Made following the discovery of amateur footage shot in China in 1966 during the first and most radical stage of the Cultural Revolution, In the Intense Now speaks to the fleeting nature of moments of great intensity. Scenes of China are set alongside archival images of the events of 1968 in France, Czechoslovakia, and, to a lesser extent, Brazil. In keeping with the tradition of the film-essay, they serve to investigate how the people who took part in those events continued onward after passions had cooled. The footage, all of it archival, not only reveals the state of mind of those filmed—joy, enchantment, fear, disappointment, dismay—but also sheds light on the relationship between a document and its political context. What can one say of Paris, Prague, Rio de Janeiro, or Beijing by looking at the images of the period?

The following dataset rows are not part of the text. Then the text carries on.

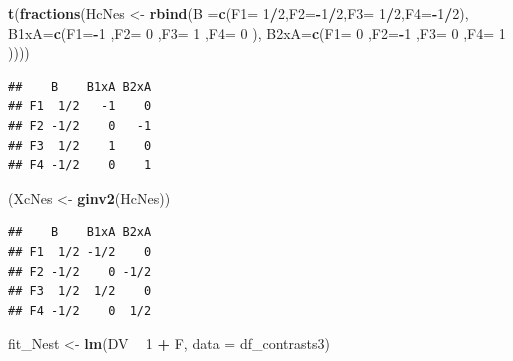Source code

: \documentclass[12pt,]{krantz}
\newenvironment{Shaded}{\begin{snugshade}}{\end{snugshade}}
\newcommand{\DataTypeTok}[1]{\textcolor[rgb]{0.13,0.29,0.53}{#1}}
\newcommand{\DecValTok}[1]{\textcolor[rgb]{0.00,0.00,0.81}{#1}}
\newcommand{\KeywordTok}[1]{\textcolor[rgb]{0.13,0.29,0.53}{\textbf{#1}}}
\newcommand{\NormalTok}[1]{#1}
\newcommand{\OperatorTok}[1]{\textcolor[rgb]{0.81,0.36,0.00}{\textbf{#1}}}
\newcommand{\StringTok}[1]{\textcolor[rgb]{0.31,0.60,0.02}{#1}}
\begin{document}
\begin{Shaded}
\begin{Highlighting}[]
\KeywordTok{t}\NormalTok{(}\KeywordTok{fractions}\NormalTok{(HcNes <-}\StringTok{ }\KeywordTok{rbind}\NormalTok{(}\DataTypeTok{B   =}\KeywordTok{c}\NormalTok{(}\DataTypeTok{F1=} \DecValTok{1}\OperatorTok{/}\DecValTok{2}\NormalTok{,}\DataTypeTok{F2=}\OperatorTok{-}\DecValTok{1}\OperatorTok{/}\DecValTok{2}\NormalTok{,}\DataTypeTok{F3=} \DecValTok{1}\OperatorTok{/}\DecValTok{2}\NormalTok{,}\DataTypeTok{F4=}\OperatorTok{-}\DecValTok{1}\OperatorTok{/}\DecValTok{2}\NormalTok{),}
                           \DataTypeTok{B1xA=}\KeywordTok{c}\NormalTok{(}\DataTypeTok{F1=}\OperatorTok{-}\DecValTok{1}\NormalTok{  ,}\DataTypeTok{F2=} \DecValTok{0}\NormalTok{  ,}\DataTypeTok{F3=} \DecValTok{1}\NormalTok{  ,}\DataTypeTok{F4=} \DecValTok{0}\NormalTok{  ),}
                           \DataTypeTok{B2xA=}\KeywordTok{c}\NormalTok{(}\DataTypeTok{F1=} \DecValTok{0}\NormalTok{  ,}\DataTypeTok{F2=}\OperatorTok{-}\DecValTok{1}\NormalTok{  ,}\DataTypeTok{F3=} \DecValTok{0}\NormalTok{  ,}\DataTypeTok{F4=} \DecValTok{1}\NormalTok{ ))))}
\end{Highlighting}
\end{Shaded}

\begin{verbatim}
##    B    B1xA B2xA
## F1  1/2   -1    0
## F2 -1/2    0   -1
## F3  1/2    1    0
## F4 -1/2    0    1
\end{verbatim}

\begin{Shaded}
\begin{Highlighting}[]
\NormalTok{(XcNes <-}\StringTok{ }\KeywordTok{ginv2}\NormalTok{(HcNes))}
\end{Highlighting}
\end{Shaded}

\begin{verbatim}
##    B    B1xA B2xA
## F1  1/2 -1/2    0
## F2 -1/2    0 -1/2
## F3  1/2  1/2    0
## F4 -1/2    0  1/2
\end{verbatim}

\begin{Shaded}
\end{Shaded}

\begin{Shaded}
\begin{Highlighting}[]
\NormalTok{fit_Nest <-}\StringTok{ }\KeywordTok{lm}\NormalTok{(DV }\OperatorTok{~}\StringTok{ }\DecValTok{1} \OperatorTok{+}\StringTok{ }\NormalTok{F,}
                 \DataTypeTok{data =}\NormalTok{ df_contrasts3) }
\end{Highlighting}
\end{Shaded}
\end{document}
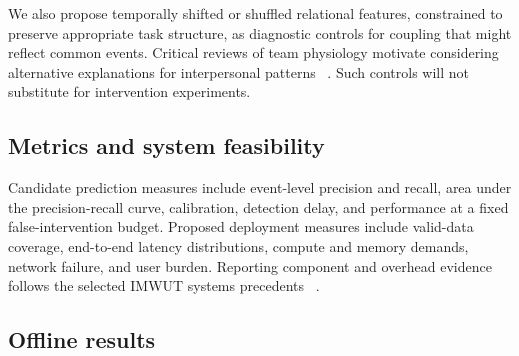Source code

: We also propose temporally shifted or shuffled relational features, constrained to preserve appropriate task structure, as diagnostic controls for coupling that might reflect common events. Critical reviews of team physiology motivate considering alternative explanations for interpersonal patterns ~\cite{p32,p49}. Such controls will not substitute for intervention experiments.


\subsection{Metrics and system feasibility}

Candidate prediction measures include event-level precision and recall, area under the precision-recall curve, calibration, detection delay, and performance at a fixed false-intervention budget. Proposed deployment measures include valid-data coverage, end-to-end latency distributions, compute and memory demands, network failure, and user burden. Reporting component and overhead evidence follows the selected IMWUT systems precedents ~\cite{pro2,deep,hhiss}.


\subsection{Offline results}

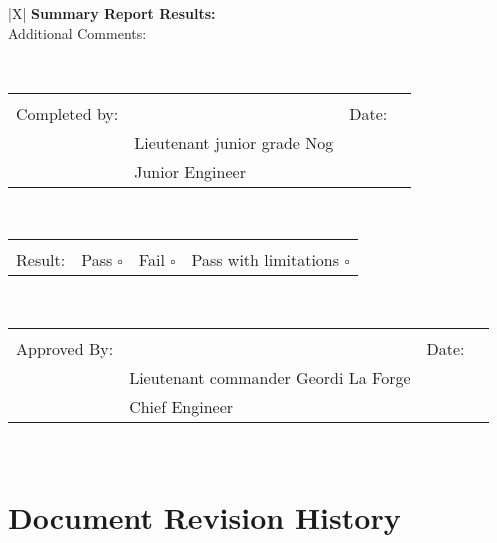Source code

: \documentclass[a4paper,12pt]{article}
\def\arraystretch{1.5}%
\begin{document}
\noindent\bgroup
\def\arraystretch{1.5}%
\begin{tabularx}{\textwidth}{|X|}
	\hline
	\textbf{Summary Report Results:} \\  \hline
	Additional Comments:             \\ \rule{0pt}{12ex}     \\ \hline


	\bgroup
	\def\arraystretch{1.1}%
	\begin{tabular}{@{}p{0.98in}p{3.2in}p{0.3in}p{1.4in}@{}}
		\rule{0pt}{3ex}                                                  \\
		Completed by: & \hrulefill                  & Date: & \hrulefill \\
		              & Lieutenant junior grade Nog &       &            \\
		              & Junior Engineer             &       &            \\
	\end{tabular}
	\egroup
	\\ \hline


	\bgroup
	\def\arraystretch{1.1}%
	\begin{tabular}{@{}p{0.98in}p{1.45in}p{1.45in}p{1.6in}@{}}
		\rule{0pt}{.5ex}                                 \\ Result: &
		Pass $\square$ &
		Fail $\square$ &
		Pass with limitations $\square$ \rule{0pt}{.5ex} \\
	\end{tabular}
	\egroup
	\\ \hline



	\bgroup
	\def\arraystretch{1.1}%
	\begin{tabular}{@{}p{0.98in}p{3.2in}p{0.3in}p{1.4in}@{}}
		\rule{0pt}{3ex}                                                          \\
		Approved By: & \hrulefill                           & Date: & \hrulefill \\
		             & Lieutenant commander Geordi La Forge &       &            \\
		             & Chief Engineer                       &       &            \\
	\end{tabular}
	\egroup
	\\ \hline
\end{tabularx}
\egroup


\section{Document Revision History}
\end{document}

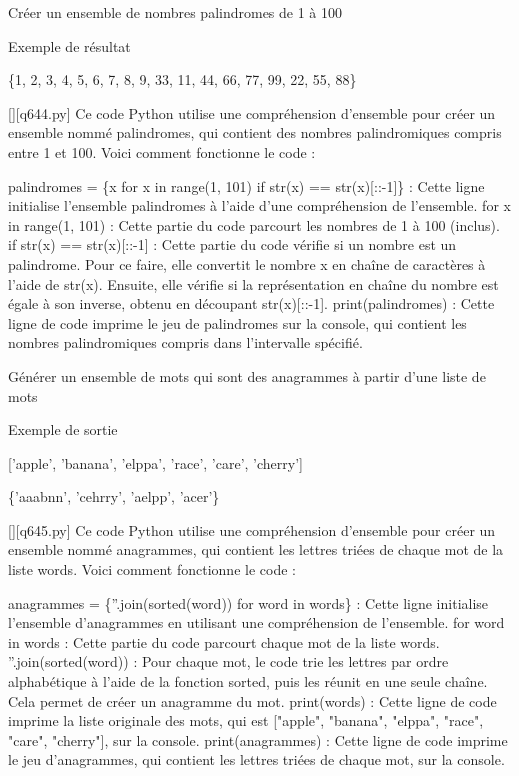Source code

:         \question
        Créer un ensemble de nombres palindromes de 1 à 100

Exemple de résultat

\{1, 2, 3, 4, 5, 6, 7, 8, 9, 33, 11, 44, 66, 77, 99, 22, 55, 88\}
        \par
        \begin{solution}
            \renewcommand{\nomfichier}{q644.py}
            \pythonfile{\chemincode \nomfichier}[][\nomfichier]
            Ce code Python utilise une compréhension d'ensemble pour créer un ensemble nommé palindromes, qui contient des nombres palindromiques compris entre 1 et 100. Voici comment fonctionne le code :

    palindromes = \{x for x in range(1, 101) if str(x) == str(x)[::-1]\} : Cette ligne initialise l'ensemble palindromes à l'aide d'une compréhension de l'ensemble.
        for x in range(1, 101) : Cette partie du code parcourt les nombres de 1 à 100 (inclus).
        if str(x) == str(x)[::-1] : Cette partie du code vérifie si un nombre est un palindrome. Pour ce faire, elle convertit le nombre x en chaîne de caractères à l'aide de str(x). Ensuite, elle vérifie si la représentation en chaîne du nombre est égale à son inverse, obtenu en découpant str(x)[::-1].
    print(palindromes) : Cette ligne de code imprime le jeu de palindromes sur la console, qui contient les nombres palindromiques compris dans l'intervalle spécifié.
        \end{solution}
        

        \question
        Générer un ensemble de mots qui sont des anagrammes à partir d'une liste de mots

Exemple de sortie

['apple', 'banana', 'elppa', 'race', 'care', 'cherry']

\{'aaabnn', 'cehrry', 'aelpp', 'acer'\}
        \par
        \begin{solution}
            \renewcommand{\nomfichier}{q645.py}
            \pythonfile{\chemincode \nomfichier}[][\nomfichier]
            Ce code Python utilise une compréhension d'ensemble pour créer un ensemble nommé anagrammes, qui contient les lettres triées de chaque mot de la liste words. Voici comment fonctionne le code :

    anagrammes = \{''.join(sorted(word)) for word in words\} : Cette ligne initialise l'ensemble d'anagrammes en utilisant une compréhension de l'ensemble.
        for word in words : Cette partie du code parcourt chaque mot de la liste words.
        ''.join(sorted(word)) : Pour chaque mot, le code trie les lettres par ordre alphabétique à l'aide de la fonction sorted, puis les réunit en une seule chaîne. Cela permet de créer un anagramme du mot.
    print(words) : Cette ligne de code imprime la liste originale des mots, qui est ["apple", "banana", "elppa", "race", "care", "cherry"], sur la console.
    print(anagrammes) : Cette ligne de code imprime le jeu d'anagrammes, qui contient les lettres triées de chaque mot, sur la console.
        \end{solution}
        

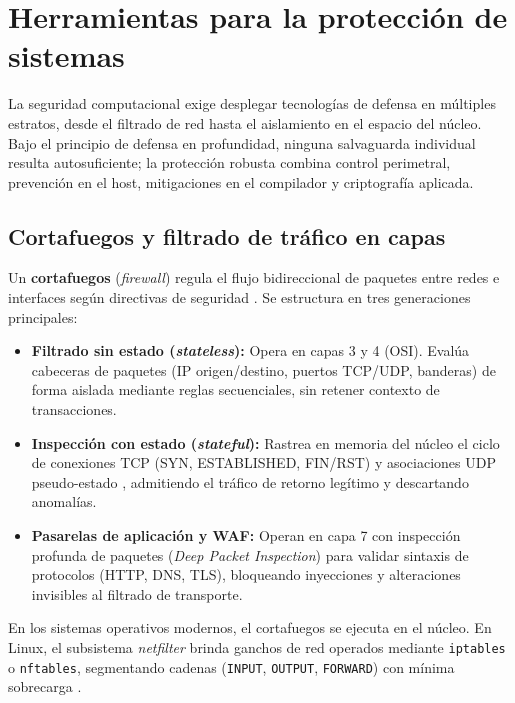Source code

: \documentclass[12pt]{article}
\begin{document}
\section{Herramientas para la protección de sistemas}\label{sec:herramientasProteccionSistemas}

La seguridad computacional exige desplegar tecnologías de defensa en múltiples estratos, desde el filtrado de red hasta el aislamiento en el espacio del núcleo. Bajo el principio de defensa en profundidad, ninguna salvaguarda individual resulta autosuficiente; la protección robusta combina control perimetral, prevención en el host, mitigaciones en el compilador y criptografía aplicada.

\subsection{Cortafuegos y filtrado de tráfico en capas}\label{subsec:cortafuegosFiltradoTrafico}

Un \textbf{cortafuegos} (\textit{firewall}) regula el flujo bidireccional de paquetes entre redes e interfaces según directivas de seguridad \parencite[\S 19.6.1, p.\ 939]{deitel2004operating}. Se estructura en tres generaciones principales:
\begin{itemize}[noitemsep, topsep=2pt]
    \item \textbf{Filtrado sin estado (\textit{stateless}):} Opera en capas 3 y 4 (OSI). Evalúa cabeceras de paquetes (IP origen/destino, puertos TCP/UDP, banderas) de forma aislada mediante reglas secuenciales, sin retener contexto de transacciones.
    \item \textbf{Inspección con estado (\textit{stateful}):} Rastrea en memoria del núcleo el ciclo de conexiones TCP (SYN, ESTABLISHED, FIN/RST) y asociaciones UDP pseudo-estado \parencite[\S 19.6.1, p.\ 940]{deitel2004operating}, admitiendo el tráfico de retorno legítimo y descartando anomalías.
    \item \textbf{Pasarelas de aplicación y WAF:} Operan en capa 7 con inspección profunda de paquetes (\textit{Deep Packet Inspection}) para validar sintaxis de protocolos (HTTP, DNS, TLS), bloqueando inyecciones y alteraciones invisibles al filtrado de transporte.
\end{itemize}

En los sistemas operativos modernos, el cortafuegos se ejecuta en el núcleo. En Linux, el subsistema \textit{netfilter} brinda ganchos de red operados mediante \texttt{iptables} o \texttt{nftables}, segmentando cadenas (\texttt{INPUT}, \texttt{OUTPUT}, \texttt{FORWARD}) con mínima sobrecarga \parencite[\S 15.7, p.\ 546]{silberschatz2006fundamentos}.
\end{document}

Why did each of these cities produce a specific sort of record?
Narrated in first person, the film reflects on that which is revealed by four sets of images: footage of the French students' uprising in May of 1968; the images captured by amateurs during the invasion of Czechoslovakia in August of the same year, when forces led by the Soviet Union put an end to the Prague Spring; shots of the funerals of students, workers, and police officers killed during the events of 1968 in the cities of Paris, Lyon, Prague, and Rio de Janeiro; and the scenes that a tourist—the director's mother—filmed in China in 1966, the year of the Great Proletarian Cultural Revolution. (Icarus)
Presented as part of the series "1968: Visions of Possibilities."
At once melancholy, inspiring and evocative.
- J. Hoberman, The New York Review of Books
A bittersweet, ruminative documentary essay... thoughtful [and] disarmingly personal.
- A.O. Scott, New York Times
Remarkable... a rich, immersive contemplation of the emotional battery life of revolutions.
- Robert Abele, Los Angeles Times
Immersive, involving, sometimes revelatory... would stand as an invaluable assemblage simply on the basis of its archival finds alone.
- Alan Scherstuhl, Village Voice
A meditative film that stands against the familiar narrative... [Its] necessary pessimism calls the past as we know it into question, reminding viewers that we often experience these events second-hand via a series of provided images and figureheads that might require re-assessment.